Falling from Horses is both a Northwest novel and a novel of that mythic American West. Bud Frazer grows up on an Eastern Oregon ranch, and not long after the loss of his young sister Mary Claudine — a loss he links to horses — he decides to travel to Hollywood to make it as a stunt-riding movie cowboy. Bud sells his saddle, takes his cowboy hat and spurs and gets on a Greyhound bus to Los Angeles. On the bus he meets up with Lily Shaw, a small fierce woman with her own dreams of a future in Hollywood.

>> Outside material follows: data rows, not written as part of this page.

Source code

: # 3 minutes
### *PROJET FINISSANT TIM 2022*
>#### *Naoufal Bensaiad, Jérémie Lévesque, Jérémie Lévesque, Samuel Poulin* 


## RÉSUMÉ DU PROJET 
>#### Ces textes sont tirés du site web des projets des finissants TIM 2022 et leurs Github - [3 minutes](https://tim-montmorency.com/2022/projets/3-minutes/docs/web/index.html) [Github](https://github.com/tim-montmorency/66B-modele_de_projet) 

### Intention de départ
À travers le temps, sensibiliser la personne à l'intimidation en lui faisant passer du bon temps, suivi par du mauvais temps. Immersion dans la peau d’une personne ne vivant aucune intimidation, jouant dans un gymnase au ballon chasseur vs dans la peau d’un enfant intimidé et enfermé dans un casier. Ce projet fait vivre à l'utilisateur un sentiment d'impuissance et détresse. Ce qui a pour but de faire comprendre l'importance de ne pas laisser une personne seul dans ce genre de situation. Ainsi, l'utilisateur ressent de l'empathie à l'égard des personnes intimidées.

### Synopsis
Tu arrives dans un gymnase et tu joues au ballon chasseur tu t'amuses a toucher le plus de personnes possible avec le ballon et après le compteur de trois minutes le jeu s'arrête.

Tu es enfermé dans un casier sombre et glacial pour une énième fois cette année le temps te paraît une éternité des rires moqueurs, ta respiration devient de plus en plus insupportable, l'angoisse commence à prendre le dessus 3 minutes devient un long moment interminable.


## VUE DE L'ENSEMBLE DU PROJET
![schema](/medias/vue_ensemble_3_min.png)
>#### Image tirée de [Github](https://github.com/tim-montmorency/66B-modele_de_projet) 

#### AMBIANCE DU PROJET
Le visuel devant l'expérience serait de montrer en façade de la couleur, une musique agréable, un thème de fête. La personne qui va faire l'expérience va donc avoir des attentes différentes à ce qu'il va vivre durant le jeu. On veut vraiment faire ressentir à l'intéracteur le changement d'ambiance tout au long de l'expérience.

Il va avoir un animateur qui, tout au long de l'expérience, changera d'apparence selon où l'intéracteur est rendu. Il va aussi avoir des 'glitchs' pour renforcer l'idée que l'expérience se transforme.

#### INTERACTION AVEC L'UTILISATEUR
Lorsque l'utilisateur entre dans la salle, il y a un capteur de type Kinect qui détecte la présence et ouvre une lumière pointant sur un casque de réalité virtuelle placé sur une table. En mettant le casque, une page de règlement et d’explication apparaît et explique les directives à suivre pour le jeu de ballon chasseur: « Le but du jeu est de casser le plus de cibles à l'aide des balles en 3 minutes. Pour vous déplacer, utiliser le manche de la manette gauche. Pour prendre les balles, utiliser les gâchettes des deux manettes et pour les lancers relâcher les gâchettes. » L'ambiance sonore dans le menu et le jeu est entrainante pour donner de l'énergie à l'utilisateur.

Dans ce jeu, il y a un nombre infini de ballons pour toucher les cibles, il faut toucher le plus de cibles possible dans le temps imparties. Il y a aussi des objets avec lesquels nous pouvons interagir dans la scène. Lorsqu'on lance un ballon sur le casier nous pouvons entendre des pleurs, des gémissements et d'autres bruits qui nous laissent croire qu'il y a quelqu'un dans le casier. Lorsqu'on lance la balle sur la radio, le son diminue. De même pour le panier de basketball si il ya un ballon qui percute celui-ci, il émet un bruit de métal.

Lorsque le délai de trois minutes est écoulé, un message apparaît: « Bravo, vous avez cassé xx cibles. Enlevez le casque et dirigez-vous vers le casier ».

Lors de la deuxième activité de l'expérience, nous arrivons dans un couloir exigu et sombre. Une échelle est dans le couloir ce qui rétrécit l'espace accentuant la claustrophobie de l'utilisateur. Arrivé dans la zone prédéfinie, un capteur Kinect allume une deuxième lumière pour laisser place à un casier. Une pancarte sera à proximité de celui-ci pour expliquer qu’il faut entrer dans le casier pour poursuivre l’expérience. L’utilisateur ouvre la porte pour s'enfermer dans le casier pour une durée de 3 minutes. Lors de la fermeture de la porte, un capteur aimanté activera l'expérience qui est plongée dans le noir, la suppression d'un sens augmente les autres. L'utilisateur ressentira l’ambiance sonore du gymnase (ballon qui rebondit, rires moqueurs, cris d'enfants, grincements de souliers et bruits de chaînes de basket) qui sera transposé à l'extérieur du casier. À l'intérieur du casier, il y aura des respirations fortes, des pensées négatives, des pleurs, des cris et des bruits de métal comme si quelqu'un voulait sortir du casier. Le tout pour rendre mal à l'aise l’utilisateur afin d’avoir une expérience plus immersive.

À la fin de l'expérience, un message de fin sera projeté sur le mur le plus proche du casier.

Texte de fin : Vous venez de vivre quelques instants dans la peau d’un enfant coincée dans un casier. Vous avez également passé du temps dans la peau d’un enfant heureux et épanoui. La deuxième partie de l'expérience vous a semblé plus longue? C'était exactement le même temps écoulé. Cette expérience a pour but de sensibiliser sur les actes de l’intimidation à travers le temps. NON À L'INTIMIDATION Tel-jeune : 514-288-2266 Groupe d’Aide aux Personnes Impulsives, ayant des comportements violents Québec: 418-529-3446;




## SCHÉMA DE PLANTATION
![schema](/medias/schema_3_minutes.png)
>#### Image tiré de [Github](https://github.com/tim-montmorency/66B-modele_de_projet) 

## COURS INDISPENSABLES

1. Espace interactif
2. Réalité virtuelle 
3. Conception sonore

The disappearance of Mary Claudine is no spoiler. Gloss lets the reader know about it early on, before we fully know the little girl. As the reader gets to know, and like, Mary Claudine through Bud’s tales of her childhood, you know all the while she will be gone. “I didn’t want to tease readers with that,” Gloss says, “I wanted to let readers know right away so it didn’t come as a huge shock and let the story of how that happened spool out slowly so you can feel that loss.”

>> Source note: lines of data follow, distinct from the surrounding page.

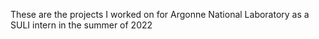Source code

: These are the projects I worked on for Argonne National Laboratory  as a SULI intern in the summer of 2022
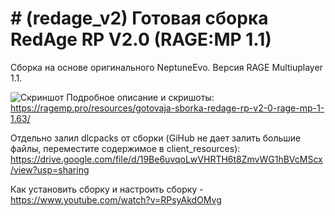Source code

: 
# # (redage_v2) Готовая сборка RedAge RP V2.0 (RAGE:MP 1.1)

Сборка на основе оригинального NeptuneEvo. Версия RAGE Multiuplayer 1.1.

![Скриншот](https://i.imgur.com/WUUQtC6.jpg)
Подробное описание и скришоты: https://ragemp.pro/resources/gotovaja-sborka-redage-rp-v2-0-rage-mp-1-1.63/

Отдельно залил dlcpacks от сборки (GiHub не дает залить большие файлы, переместите содержимое в client_resources): https://drive.google.com/file/d/19Be6uvqoLwVHRTH6t8ZmvWG1hBVcMScx/view?usp=sharing

Как установить сборку и настроить сборку - https://www.youtube.com/watch?v=RPsyAkdOMvg
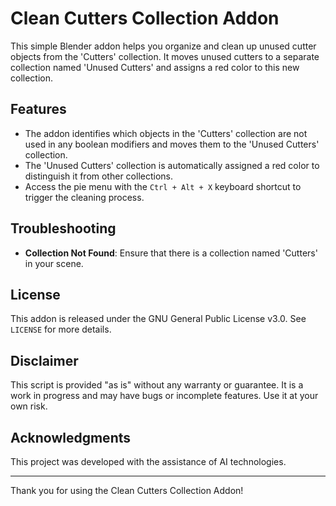 # Clean Cutters Collection Addon

This simple Blender addon helps you organize and clean up unused cutter objects from the 'Cutters' collection. It moves unused cutters to a separate collection named 'Unused Cutters' and assigns a red color to this new collection.

## Features

- The addon identifies which objects in the 'Cutters' collection are not used in any boolean modifiers and moves them to the 'Unused Cutters' collection.
- The 'Unused Cutters' collection is automatically assigned a red color to distinguish it from other collections.
- Access the pie menu with the `Ctrl + Alt + X` keyboard shortcut to trigger the cleaning process.

## Troubleshooting

- **Collection Not Found**: Ensure that there is a collection named 'Cutters' in your scene.

## License

This addon is released under the GNU General Public License v3.0. See `LICENSE` for more details.

## Disclaimer

This script is provided "as is" without any warranty or guarantee. It is a work in progress and may have bugs or incomplete features. Use it at your own risk.

## Acknowledgments

This project was developed with the assistance of AI technologies.

---

Thank you for using the Clean Cutters Collection Addon!
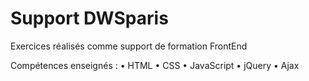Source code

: # Support DWSparis
Exercices réalisés comme support de formation FrontEnd

Compétences enseignés :
• HTML
• CSS
• JavaScript
• jQuery
• Ajax
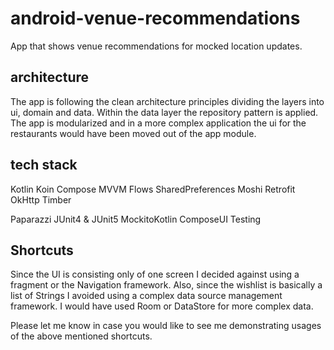# android-venue-recommendations
App that shows venue recommendations for mocked location updates.

## architecture
The app is following the clean architecture principles dividing the layers into ui, domain and data.
Within the data layer the repository pattern is applied. The app is modularized and in a more complex
application the ui for the restaurants would have been moved out of the app module.

## tech stack
Kotlin
Koin
Compose
MVVM
Flows
SharedPreferences
Moshi
Retrofit
OkHttp
Timber

Paparazzi
JUnit4 & JUnit5
MockitoKotlin
ComposeUI Testing

## Shortcuts
Since the UI is consisting only of one screen I decided against using a fragment or the Navigation framework.
Also, since the wishlist is basically a list of Strings I avoided using a complex data source management framework. 
I would have used Room or DataStore for more complex data.

Please let me know in case you would like to see me demonstrating usages of the above mentioned shortcuts.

Lily is a city girl from Seattle and a character that is entirely different from rural Mary Claudine, yet in her diminutive fierceness and tenacity, she echoes Bud’s lost sibling. After Bud’s year in “hay burners” and cheap Westerns, he and Lily maintain the bond they forged while trying to make it in the movies and see past their glossy images.

Hollywood is more cutthroat to humans and animals alike than the Oregon ranch boy expects. Bud is falling away from horses while also using his skills with the animals to make it in an industry that, in the 1930s, killed them with falls off cliffs and trip wires that broke their legs and necks.

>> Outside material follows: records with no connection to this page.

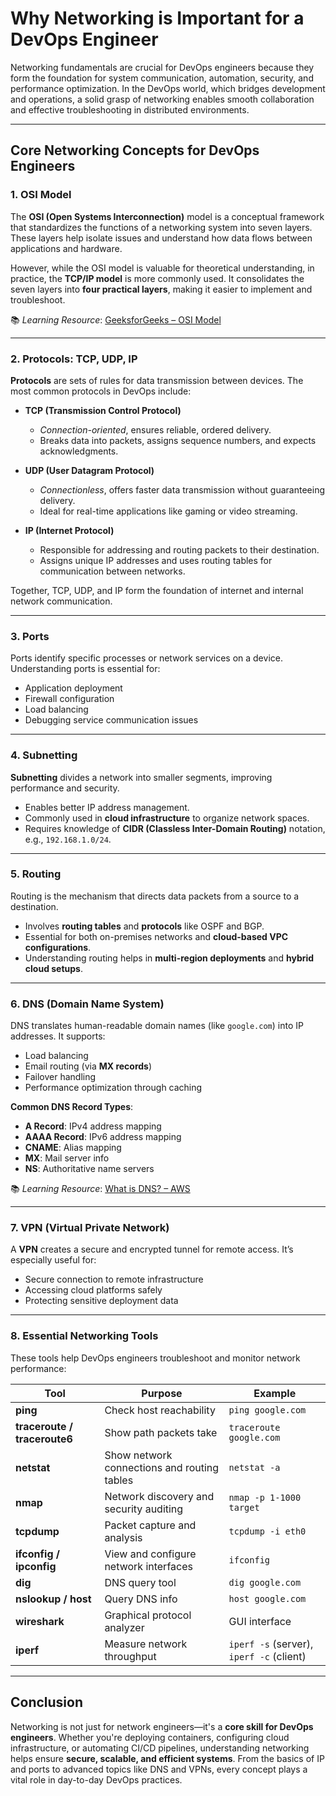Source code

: # Why Networking is Important for a DevOps Engineer

Networking fundamentals are crucial for DevOps engineers because they form the foundation for system communication, automation, security, and performance optimization. In the DevOps world, which bridges development and operations, a solid grasp of networking enables smooth collaboration and effective troubleshooting in distributed environments.

---

## Core Networking Concepts for DevOps Engineers

### 1. OSI Model

The **OSI (Open Systems Interconnection)** model is a conceptual framework that standardizes the functions of a networking system into seven layers. These layers help isolate issues and understand how data flows between applications and hardware. 

However, while the OSI model is valuable for theoretical understanding, in practice, the **TCP/IP model** is more commonly used. It consolidates the seven layers into **four practical layers**, making it easier to implement and troubleshoot.

📚 *Learning Resource*: [GeeksforGeeks – OSI Model](https://www.geeksforgeeks.org/open-systems-interconnectionmodel-osi/)

---

### 2. Protocols: TCP, UDP, IP

**Protocols** are sets of rules for data transmission between devices. The most common protocols in DevOps include:

- **TCP (Transmission Control Protocol)**  
  - *Connection-oriented*, ensures reliable, ordered delivery.  
  - Breaks data into packets, assigns sequence numbers, and expects acknowledgments.

- **UDP (User Datagram Protocol)**  
  - *Connectionless*, offers faster data transmission without guaranteeing delivery.  
  - Ideal for real-time applications like gaming or video streaming.

- **IP (Internet Protocol)**  
  - Responsible for addressing and routing packets to their destination.  
  - Assigns unique IP addresses and uses routing tables for communication between networks.

Together, TCP, UDP, and IP form the foundation of internet and internal network communication.

---

### 3. Ports

Ports identify specific processes or network services on a device. Understanding ports is essential for:

- Application deployment
- Firewall configuration
- Load balancing
- Debugging service communication issues

---

### 4. Subnetting

**Subnetting** divides a network into smaller segments, improving performance and security.

- Enables better IP address management.
- Commonly used in **cloud infrastructure** to organize network spaces.
- Requires knowledge of **CIDR (Classless Inter-Domain Routing)** notation, e.g., `192.168.1.0/24`.

---

### 5. Routing

Routing is the mechanism that directs data packets from a source to a destination. 

- Involves **routing tables** and **protocols** like OSPF and BGP.
- Essential for both on-premises networks and **cloud-based VPC configurations**.
- Understanding routing helps in **multi-region deployments** and **hybrid cloud setups**.

---

### 6. DNS (Domain Name System)

DNS translates human-readable domain names (like `google.com`) into IP addresses. It supports:

- Load balancing
- Email routing (via **MX records**)
- Failover handling
- Performance optimization through caching

**Common DNS Record Types**:
- **A Record**: IPv4 address mapping  
- **AAAA Record**: IPv6 address mapping  
- **CNAME**: Alias mapping  
- **MX**: Mail server info  
- **NS**: Authoritative name servers

📚 *Learning Resource*: [What is DNS? – AWS](https://aws.amazon.com/route53/what-is-dns/)

---

### 7. VPN (Virtual Private Network)

A **VPN** creates a secure and encrypted tunnel for remote access. It’s especially useful for:

- Secure connection to remote infrastructure
- Accessing cloud platforms safely
- Protecting sensitive deployment data

---

### 8. Essential Networking Tools

These tools help DevOps engineers troubleshoot and monitor network performance:

| Tool | Purpose | Example |
|------|---------|---------|
| **ping** | Check host reachability | `ping google.com` |
| **traceroute / traceroute6** | Show path packets take | `traceroute google.com` |
| **netstat** | Show network connections and routing tables | `netstat -a` |
| **nmap** | Network discovery and security auditing | `nmap -p 1-1000 target` |
| **tcpdump** | Packet capture and analysis | `tcpdump -i eth0` |
| **ifconfig / ipconfig** | View and configure network interfaces | `ifconfig` |
| **dig** | DNS query tool | `dig google.com` |
| **nslookup / host** | Query DNS info | `host google.com` |
| **wireshark** | Graphical protocol analyzer | GUI interface |
| **iperf** | Measure network throughput | `iperf -s` (server), `iperf -c` (client) |

---

## Conclusion

Networking is not just for network engineers—it's a **core skill for DevOps engineers**. Whether you're deploying containers, configuring cloud infrastructure, or automating CI/CD pipelines, understanding networking helps ensure **secure, scalable, and efficient systems**. From the basics of IP and ports to advanced topics like DNS and VPNs, every concept plays a vital role in day-to-day DevOps practices.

“I could feel the horse’s screams, like violin strings pulled too tight in my chest and the bow scraping harshly across them,” Bud says of a stunt horse with its legs broken after a callous moviemaker has set up a scene destined to kill man and beast to get a good shot, cheaply.

The tale’s perspective moves back and forth from Bud to a more omniscient view of his family, who we first met in Gloss’ earlier novel, Hearts of Horses. That novel brought Gloss herself back to a love of horses. “I grew up in rural Oregon,” she tells EW, and while she never had horses of her own, Gloss was around them and rode in her youth. She later got married, lived in the city and was not near horses at all for 30 years. Hearts of Horses “reawakened my passion for horses” and the sales from the book made it possible for her to get a horse of her own, yielding small details about the animals in Falling from Horses that only a horsewoman gets right.

Though it’s Bud who tells most of the story, strong female characters like Mary Claudine and Lily are not new to Gloss’s repertoire. She won the James Tiptree, Jr. Award for “works of science fiction or fantasy that expand or explore one’s understanding of gender” in 1998 for The Dazzle of Day and again in 2000 for her novel Wild Life.

While Dazzle, a tale of Quakers aboard an “enormous ring-shaped biosphere towed by an immense solar sail” in outer space is comfortably science fiction, calling Wild Life sci fi, she laughs, might annoy some Northwesterners. “I didn’t think of it as science fiction when I wrote it,” she says. The book is the story of a cigar-smoking, sci-fi writing feminist mother of five who travels through Washington’s forests and seemingly falls in with a group of sasquatch — “Mountain Giants” — in the early 1900s.

Wild Life and Falling from Horses are novels of the Northwest’s American West, made up of cattle ranches on the dry east side and the “logging West” on the wet west side. Falling from Horses, like Gloss’s earlier work, is an enthralling tale of life and loss, strong women and mythic characters in a harsh and beautiful country.